The other night I watched a new film called Suffragette, set in 1912 and depicting a part of the campaign to allow women to vote in Britain. Something I noticed in the film is that the main character Maud joined the struggle for her right to vote, at the expense of her responsibilities as a wife and a mother. It is a notable feature of our culture that responsibilities regularly take a back seat to fulfilling our aspirations and upholding our real or perceived rights.

Rights are important, but they are not the most important thing in life. Admittedly it is easy to say that in a country like New Zealand. However, all of us should know that doing the right thing can mean forfeiting rights – putting yourself out in small ways or large for the sake of others, whether children, wife, husband, elderly parents, neighbours or friends who are in need. The Christian is also shouldered with further responsibility: in 1Cor. 8, Paul recommended the surrender of certain rights if they would damage another Christian’s faith. In 1Cor. 9 he modelled a similar surrender of rights, in case they became a barrier to reaching others for the faith.
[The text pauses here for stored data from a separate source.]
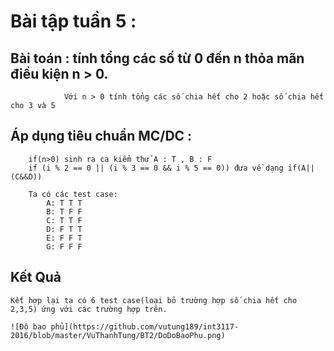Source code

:  # Bài tập tuần 5 :

 ## Bài toán : 	tính tổng các số từ 0 đến n thỏa mãn điều kiện n > 0. 
				Với n > 0 tính tổng các số chia hết cho 2 hoặc số chia hết cho 3 và 5
				
 ## Áp dụng tiêu chuẩn MC/DC : 
		if(n>0) sinh ra ca kiểm thử A : T , B : F
		if (i % 2 == 0 || (i % 3 == 0 && i % 5 == 0)) đưa về dạng if(A||(C&&D))
		
		Ta có các test case:
			A: T T T
			B: T F F 
			C: T T F 
			D: F T T 
			E: F F T 
			G: F F F
 ## Kết Quả
	Kết hợp lại ta có 6 test case(loại bỏ trường hợp số chia hết cho 2,3,5) ứng với các trường hợp trên.
	
	![Độ bao phủ](https://github.com/vutung189/int3117-2016/blob/master/VuThanhTung/BT2/DoDoBaoPhu.png)
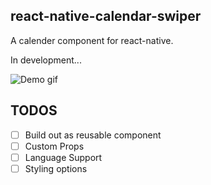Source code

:## react-native-calendar-swiper

A calender component for react-native.

In development...

![Demo gif](https://github.com/christopherdro/react-native-calendar-swiper/blob/master/demo.gif)

## TODOS

- [ ] Build out as reusable component
- [ ] Custom Props
- [ ] Language Support
- [ ] Styling options
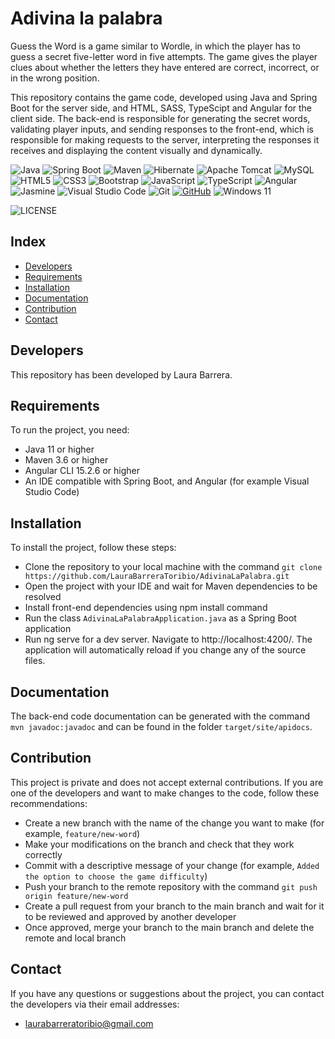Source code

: # Adivina la palabra

Guess the Word is a game similar to Wordle, in which the player has to guess a secret five-letter word in five attempts. The game gives the player clues about whether the letters they have entered are correct, incorrect, or in the wrong position.

This repository contains the game code, developed using Java and Spring Boot for the server side, and HTML, SASS, TypeScipt and Angular for the client side. The back-end is responsible for generating the secret words, validating player inputs, and sending responses to the front-end, which is responsible for making requests to the server, interpreting the responses it receives and displaying the content visually and dynamically.

![Java](https://img.shields.io/badge/Java-ED8B00?style=for-the-badge&logo=java&logoColor=white)
![Spring Boot](https://img.shields.io/badge/Spring_Boot-F2F4F9?style=for-the-badge&logo=spring-boot)
![Maven](https://img.shields.io/badge/Maven-000000?style=for-the-badge&logo=apache-maven&logoColor=white)
![Hibernate](https://img.shields.io/badge/Hibernate-59666C?style=for-the-badge&logo=Hibernate&logoColor=white)
![Apache Tomcat](https://img.shields.io/badge/apache%20tomcat-%23F8DC75.svg?style=for-the-badge&logo=apache-tomcat&logoColor=black)
![MySQL](https://img.shields.io/badge/mysql-%2300f.svg?style=for-the-badge&logo=mysql&logoColor=white)
![HTML5](https://img.shields.io/badge/HTML5-E34F26?style=for-the-badge&logo=html5&logoColor=white)
![CSS3](https://img.shields.io/badge/CSS3-1572B6?style=for-the-badge&logo=css3&logoColor=white)
![Bootstrap](https://img.shields.io/badge/bootstrap-%23563D7C.svg?style=for-the-badge&logo=bootstrap&logoColor=white)
![JavaScript](https://img.shields.io/badge/JavaScript-F7DF1E?style=for-the-badge&logo=javascript&logoColor=black)
![TypeScript](https://img.shields.io/badge/typescript-%23007ACC.svg?style=for-the-badge&logo=typescript&logoColor=white)
![Angular](https://img.shields.io/badge/angular-%23DD0031.svg?style=for-the-badge&logo=angular&logoColor=white)
![Jasmine](https://img.shields.io/badge/jasmine-%238A4182.svg?style=for-the-badge&logo=jasmine&logoColor=white)
![Visual Studio Code](https://img.shields.io/badge/Visual%20Studio%20Code-0078d7.svg?style=for-the-badge&logo=visual-studio-code&logoColor=white)
![Git](https://img.shields.io/badge/git-%23F05033.svg?style=for-the-badge&logo=git&logoColor=white)
[![GitHub](https://img.shields.io/badge/GitHub-100000?style=for-the-badge&logo=github&logoColor=white)](https://github.com/)
![Windows 11](https://img.shields.io/badge/Windows%2011-%230079d5.svg?style=for-the-badge&logo=Windows%2011&logoColor=white)

![LICENSE](https://licensebuttons.net/l/by-nc-sa/3.0/88x31.png)

## Index

- [Developers](#developers)
- [Requirements](#requirements)
- [Installation](#installation)
- [Documentation](#documentation)
- [Contribution](#contribution)
- [Contact](#contact)

## Developers

This repository has been developed by Laura Barrera.

## Requirements

To run the project, you need:

- Java 11 or higher
- Maven 3.6 or higher
- Angular CLI 15.2.6 or higher
- An IDE compatible with Spring Boot, and Angular (for example Visual Studio Code)

## Installation

To install the project, follow these steps:

- Clone the repository to your local machine with the command `git clone https://github.com/LauraBarreraToribio/AdivinaLaPalabra.git`
- Open the project with your IDE and wait for Maven dependencies to be resolved
- Install front-end dependencies using npm install command
- Run the class `AdivinaLaPalabraApplication.java` as a Spring Boot application
- Run ng serve for a dev server. Navigate to http://localhost:4200/. The application will automatically reload if you change any of the source files.

## Documentation

The back-end code documentation can be generated with the command `mvn javadoc:javadoc` and can be found in the folder `target/site/apidocs`.

## Contribution

This project is private and does not accept external contributions. If you are one of the developers and want to make changes to the code, follow these recommendations:

- Create a new branch with the name of the change you want to make (for example, `feature/new-word`)
- Make your modifications on the branch and check that they work correctly
- Commit with a descriptive message of your change (for example, `Added the option to choose the game difficulty`)
- Push your branch to the remote repository with the command `git push origin feature/new-word`
- Create a pull request from your branch to the main branch and wait for it to be reviewed and approved by another developer
- Once approved, merge your branch to the main branch and delete the remote and local branch


## Contact

If you have any questions or suggestions about the project, you can contact the developers via their email addresses:
- laurabarreratoribio@gmail.com
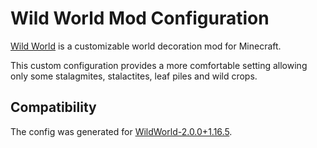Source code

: # Wild World Mod Configuration
[Wild World](https://www.curseforge.com/minecraft/mc-mods/wild-world) is a customizable world decoration mod for Minecraft.

This custom configuration provides a more comfortable setting allowing only some stalagmites, stalactites, leaf piles and wild crops.

## Compatibility
The config was generated for [WildWorld-2.0.0+1.16.5](https://www.curseforge.com/minecraft/mc-mods/wild-world/files).
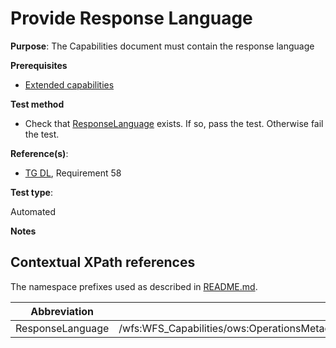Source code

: # Provide Response Language

**Purpose**: The Capabilities document must contain the response language

**Prerequisites**

* [Extended capabilities](http://inspire.ec.europa.eu/id/ats/download-wfs/master/wfs-pre-defined/extended-capabilities)

**Test method**

* Check that [ResponseLanguage](#responseLanguage) exists. If so, pass the test. Otherwise fail the test.

**Reference(s)**:

* [TG DL](http://inspire.ec.europa.eu/id/ats/download-wfs/master/wfs-pre-defined/README#ref_TG_DL), Requirement 58

**Test type**:

Automated

**Notes**

## Contextual XPath references

The namespace prefixes used as described in [README.md](http://inspire.ec.europa.eu/id/ats/download-wfs/master/wfs-pre-defined/README#namespaces).

Abbreviation                                               |  XPath expression
---------------------------------------------------------- | -------------------------------------------------------------------------
ResponseLanguage <a name="responseLanguage"></a> | /wfs:WFS_Capabilities/ows:OperationsMetadata/ows:ExtendedCapabilities/inspire_dls:ExtendedCapabilities/inspire_common:ResponseLanguage/inspire_common:Language
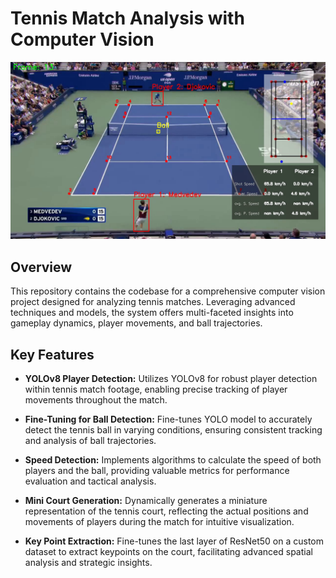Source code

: # Tennis Match Analysis with Computer Vision

![Tennis Match Analysis](output_video_img.png)

## Overview

This repository contains the codebase for a comprehensive computer vision project designed for analyzing tennis matches. Leveraging advanced techniques and models, the system offers multi-faceted insights into gameplay dynamics, player movements, and ball trajectories.

## Key Features

- **YOLOv8 Player Detection:** Utilizes YOLOv8 for robust player detection within tennis match footage, enabling precise tracking of player movements throughout the match.
  
- **Fine-Tuning for Ball Detection:** Fine-tunes YOLO model to accurately detect the tennis ball in varying conditions, ensuring consistent tracking and analysis of ball trajectories.
  
- **Speed Detection:** Implements algorithms to calculate the speed of both players and the ball, providing valuable metrics for performance evaluation and tactical analysis.
  
- **Mini Court Generation:** Dynamically generates a miniature representation of the tennis court, reflecting the actual positions and movements of players during the match for intuitive visualization.
  
- **Key Point Extraction:** Fine-tunes the last layer of ResNet50 on a custom dataset to extract keypoints on the court, facilitating advanced spatial analysis and strategic insights.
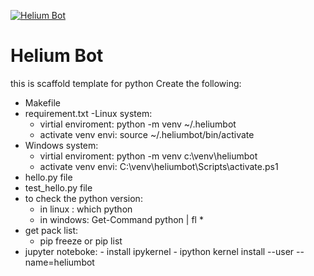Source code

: [![Helium Bot](https://github.com/mohelwah/powerBi_scrape_intgration/actions/workflows/main.yml/badge.svg)](https://github.com/mohelwah/powerBi_scrape_intgration/actions/workflows/main.yml)


# Helium Bot
this is scaffold template for python 
 Create the following:
 - Makefile
 - requirement.txt
 -Linux system:
    - virtial enviroment: python -m venv ~/.heliumbot 
    - activate venv envi: source ~/.heliumbot/bin/activate
 - Windows system:
    - virtial enviroment: python -m venv c:\venv\heliumbot 
    - activate venv envi:   C:\venv\heliumbot\Scripts\activate.ps1
 - hello.py file
 - test_hello.py file 
 - to check the python version:
    - in linux : which python  
    - in windows: Get-Command python | fl *
 - get pack list:
    - pip freeze or pip list
 - jupyter noteboke: - install ipykernel
                     - ipython kernel install --user --name=heliumbot
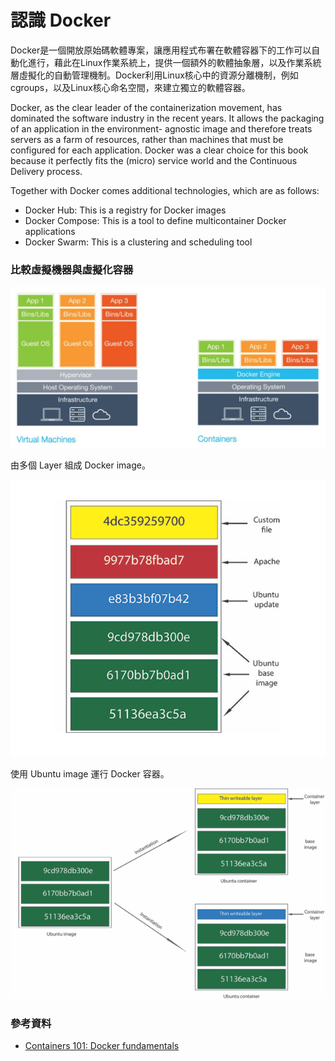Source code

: # 認識 Docker

Docker是一個開放原始碼軟體專案，讓應用程式布署在軟體容器下的工作可以自動化進行，藉此在Linux作業系統上，提供一個額外的軟體抽象層，以及作業系統層虛擬化的自動管理機制。Docker利用Linux核心中的資源分離機制，例如cgroups，以及Linux核心命名空間，來建立獨立的軟體容器。

Docker, as the clear leader of the containerization movement, has dominated the software industry in the recent years. It allows the packaging of an application in the environment- agnostic image and therefore treats servers as a farm of resources, rather than machines that must be configured for each application. Docker was a clear choice for this book because it perfectly fits the \(micro\) service world and the Continuous Delivery process.

Together with Docker comes additional technologies, which are as follows:

* Docker Hub: This is a registry for Docker images
* Docker Compose: This is a tool to define multicontainer Docker applications
* Docker Swarm: This is a clustering and scheduling tool

### 比較虛擬機器與虛擬化容器

![](.gitbook/assets/image%20%2878%29.png)

由多個 Layer 組成 Docker image。

![](.gitbook/assets/image%20%28104%29.png)

使用 Ubuntu image 運行 Docker 容器。

![](.gitbook/assets/image%20%2882%29.png)

### 參考資料

* [Containers 101: Docker fundamentals](https://www.infoworld.com/article/3077875/linux/containers-101-docker-fundamentals.html)



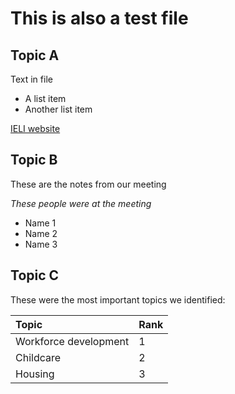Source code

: # This is also a test file

## Topic A

Text in file

* A list item  
* Another list item

[IELI website](https://ielaborinstitute.org/)

## Topic B

These are the notes from our meeting

*These people were at the meeting*

- Name 1  
- Name 2  
- Name 3

## Topic C

These were the most important topics we identified:

| Topic | Rank |
| :---- | :---- |
| Workforce development | 1 |
| Childcare | 2 |
| Housing | 3 |

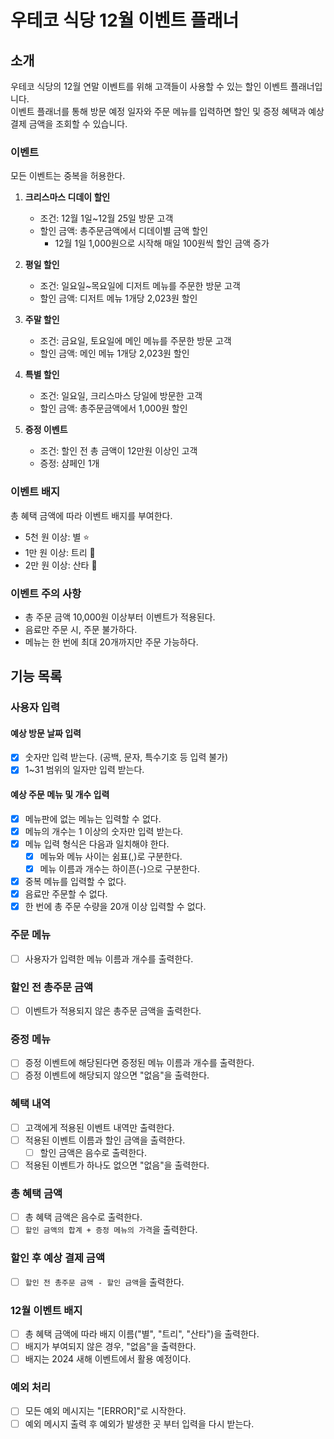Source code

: # 우테코 식당 12월 이벤트 플래너

## 소개

우테코 식당의 12월 연말 이벤트를 위해 고객들이 사용할 수 있는 할인 이벤트 플래너입니다.   
이벤트 플래너를 통해 방문 예정 일자와 주문 메뉴를 입력하면 할인 및 증정 혜택과 예상 결제 금액을 조회할 수 있습니다.

### 이벤트

모든 이벤트는 중복을 허용한다.

1. **크리스마스 디데이 할인**
    - 조건: 12월 1일~12월 25일 방문 고객
    - 할인 금액: 총주문금액에서 디데이별 금액 할인
        - 12월 1일 1,000원으로 시작해 매일 100원씩 할인 금액 증가

2. **평일 할인**
    - 조건: 일요일~목요일에 디저트 메뉴를 주문한 방문 고객
    - 할인 금액: 디저트 메뉴 1개당 2,023원 할인

3. **주말 할인**
    - 조건: 금요일, 토요일에 메인 메뉴를 주문한 방문 고객
    - 할인 금액: 메인 메뉴 1개당 2,023원 할인

4. **특별 할인**
    - 조건: 일요일, 크리스마스 당일에 방문한 고객
    - 할인 금액: 총주문금액에서 1,000원 할인

5. **증정 이벤트**
    - 조건: 할인 전 총 금액이 12만원 이상인 고객
    - 증정: 샴페인 1개

### 이벤트 배지

총 혜택 금액에 따라 이벤트 배지를 부여한다.

- 5천 원 이상: 별 ⭐️
- 1만 원 이상: 트리 🎄
- 2만 원 이상: 산타 🎅

### 이벤트 주의 사항

- 총 주문 금액 10,000원 이상부터 이벤트가 적용된다.
- 음료만 주문 시, 주문 불가하다.
- 메뉴는 한 번에 최대 20개까지만 주문 가능하다.

## 기능 목록

### 사용자 입력

#### 예상 방문 날짜 입력

- [x] 숫자만 입력 받는다. (공백, 문자, 특수기호 등 입력 불가)
- [x] 1~31 범위의 일자만 입력 받는다.

#### 예상 주문 메뉴 및 개수 입력

- [x] 메뉴판에 없는 메뉴는 입력할 수 없다.
- [x] 메뉴의 개수는 1 이상의 숫자만 입력 받는다.
- [x] 메뉴 입력 형식은 다음과 일치해야 한다.
    - [x] 메뉴와 메뉴 사이는 쉼표(,)로 구분한다.
    - [x] 메뉴 이름과 개수는 하이픈(-)으로 구분한다.
- [x] 중복 메뉴를 입력할 수 없다.
- [x] 음료만 주문할 수 없다.
- [x] 한 번에 총 주문 수량을 20개 이상 입력할 수 없다.

### 주문 메뉴

- [ ] 사용자가 입력한 메뉴 이름과 개수를 출력한다.

### 할인 전 총주문 금액

- [ ] 이벤트가 적용되지 않은 총주문 금액을 출력한다.

### 증정 메뉴

- [ ] 증정 이벤트에 해당된다면 증정된 메뉴 이름과 개수를 출력한다.
- [ ] 증정 이벤트에 해당되지 않으면 "없음"을 출력한다.

### 혜택 내역

- [ ] 고객에게 적용된 이벤트 내역만 출력한다.
- [ ] 적용된 이벤트 이름과 할인 금액을 출력한다.
    - [ ] 할인 금액은 음수로 출력한다.
- [ ] 적용된 이벤트가 하나도 없으면 "없음"을 출력한다.

### 총 혜택 금액

- [ ] 총 혜택 금액은 음수로 출력한다.
- [ ] `할인 금액의 합계 + 증정 메뉴의 가격`을 출력한다.

### 할인 후 예상 결제 금액

- [ ] `할인 전 총주문 금액 - 할인 금액`을 출력한다.

### 12월 이벤트 배지

- [ ] 총 혜택 금액에 따라 배지 이름("별", "트리", "산타")을 출력한다.
- [ ] 배지가 부여되지 않은 경우, "없음"을 출력한다.
- [ ] 배지는 2024 새해 이벤트에서 활용 예정이다.

### 예외 처리

- [ ] 모든 예외 메시지는 "[ERROR]"로 시작한다.
- [ ] 예외 메시지 출력 후 예외가 발생한 곳 부터 입력을 다시 받는다.
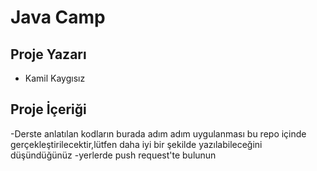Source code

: # Java Camp 

## Proje Yazarı
- Kamil Kaygısız

## Proje İçeriği
-Derste anlatılan kodların burada adım adım uygulanması bu repo içinde gerçekleştirilecektir,lütfen daha iyi bir şekilde yazılabileceğini düşündüğünüz
-yerlerde push request'te bulunun


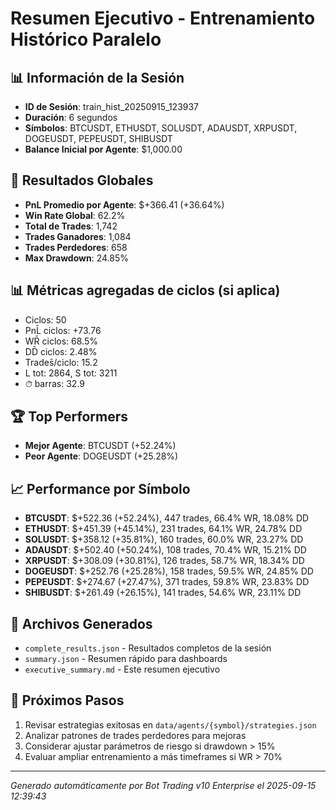 # Resumen Ejecutivo - Entrenamiento Histórico Paralelo

## 📊 Información de la Sesión
- **ID de Sesión**: train_hist_20250915_123937
- **Duración**: 6 segundos
- **Símbolos**: BTCUSDT, ETHUSDT, SOLUSDT, ADAUSDT, XRPUSDT, DOGEUSDT, PEPEUSDT, SHIBUSDT
- **Balance Inicial por Agente**: $1,000.00

## 🎯 Resultados Globales
- **PnL Promedio por Agente**: $+366.41 (+36.64%)
- **Win Rate Global**: 62.2%
- **Total de Trades**: 1,742
- **Trades Ganadores**: 1,084
- **Trades Perdedores**: 658
- **Max Drawdown**: 24.85%

## 📊 Métricas agregadas de ciclos (si aplica)
- Ciclos: 50
- PnL̄ ciclos: +73.76
- WR̄ ciclos: 68.5%
- DD̄ ciclos: 2.48%
- Trades̄/ciclo: 15.2
- L tot: 2864, S tot: 3211
- ⏱̄ barras: 32.9


## 🏆 Top Performers
- **Mejor Agente**: BTCUSDT (+52.24%)
- **Peor Agente**: DOGEUSDT (+25.28%)

## 📈 Performance por Símbolo
- **BTCUSDT**: $+522.36 (+52.24%), 447 trades, 66.4% WR, 18.08% DD
- **ETHUSDT**: $+451.39 (+45.14%), 231 trades, 64.1% WR, 24.78% DD
- **SOLUSDT**: $+358.12 (+35.81%), 160 trades, 60.0% WR, 23.27% DD
- **ADAUSDT**: $+502.40 (+50.24%), 108 trades, 70.4% WR, 15.21% DD
- **XRPUSDT**: $+308.09 (+30.81%), 126 trades, 58.7% WR, 18.34% DD
- **DOGEUSDT**: $+252.76 (+25.28%), 158 trades, 59.5% WR, 24.85% DD
- **PEPEUSDT**: $+274.67 (+27.47%), 371 trades, 59.8% WR, 23.83% DD
- **SHIBUSDT**: $+261.49 (+26.15%), 141 trades, 54.6% WR, 23.11% DD

## 📁 Archivos Generados
- `complete_results.json` - Resultados completos de la sesión
- `summary.json` - Resumen rápido para dashboards
- `executive_summary.md` - Este resumen ejecutivo

## 🎯 Próximos Pasos
1. Revisar estrategias exitosas en `data/agents/{symbol}/strategies.json`
2. Analizar patrones de trades perdedores para mejoras
3. Considerar ajustar parámetros de riesgo si drawdown > 15%
4. Evaluar ampliar entrenamiento a más timeframes si WR > 70%

---
*Generado automáticamente por Bot Trading v10 Enterprise el 2025-09-15 12:39:43*
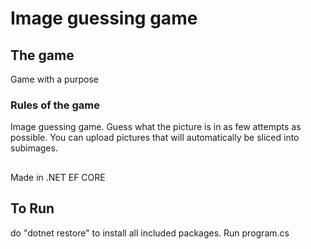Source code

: # Image guessing game
## The game
Game with a purpose
### Rules of the game

Image guessing game.
Guess what the picture is in as few attempts as possible.
You can upload pictures that will automatically be sliced into subimages.

##
Made in .NET EF CORE
  
## To Run
do "dotnet restore" to install all included packages.
Run program.cs


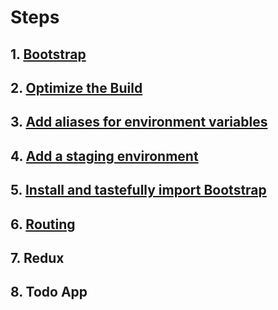 # Steps

## 1. [Bootstrap](./steps/1.Bootstrap.md)

## 2. [Optimize the Build](./steps/2.OptimizeTheBuild.md)

## 3. [Add aliases for environment variables](./steps/3.AddAliasesForEnvironmentVariables.md)

## 4. [Add a staging environment](./steps/4.AddAStagingEnvironment.md)

## 5. [Install and tastefully import Bootstrap](./steps/5.InstallAndTastefullyImportBootstrap.md)

## 6. [Routing](./steps/6.Routing.md)

## 7. Redux

## 8. Todo App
So consider: are you prepared to surrender even those ‘small’ rights we all deserve? Will you do it for those you have a natural responsibility to? For the brothers and sisters in the faith? For the responsibility the Lord has given you? We are followers of the highest model of this: Jesus, who demonstrated the supreme self-denial of his rights for what he in reality had no obligation to do, in his humbling incarnation and his obedience leading to redemptive death (Philippians 2:3-8). If Jesus has done it for you, can you do it for him and those for whom he died?

May the Holy Spirit make us more like him!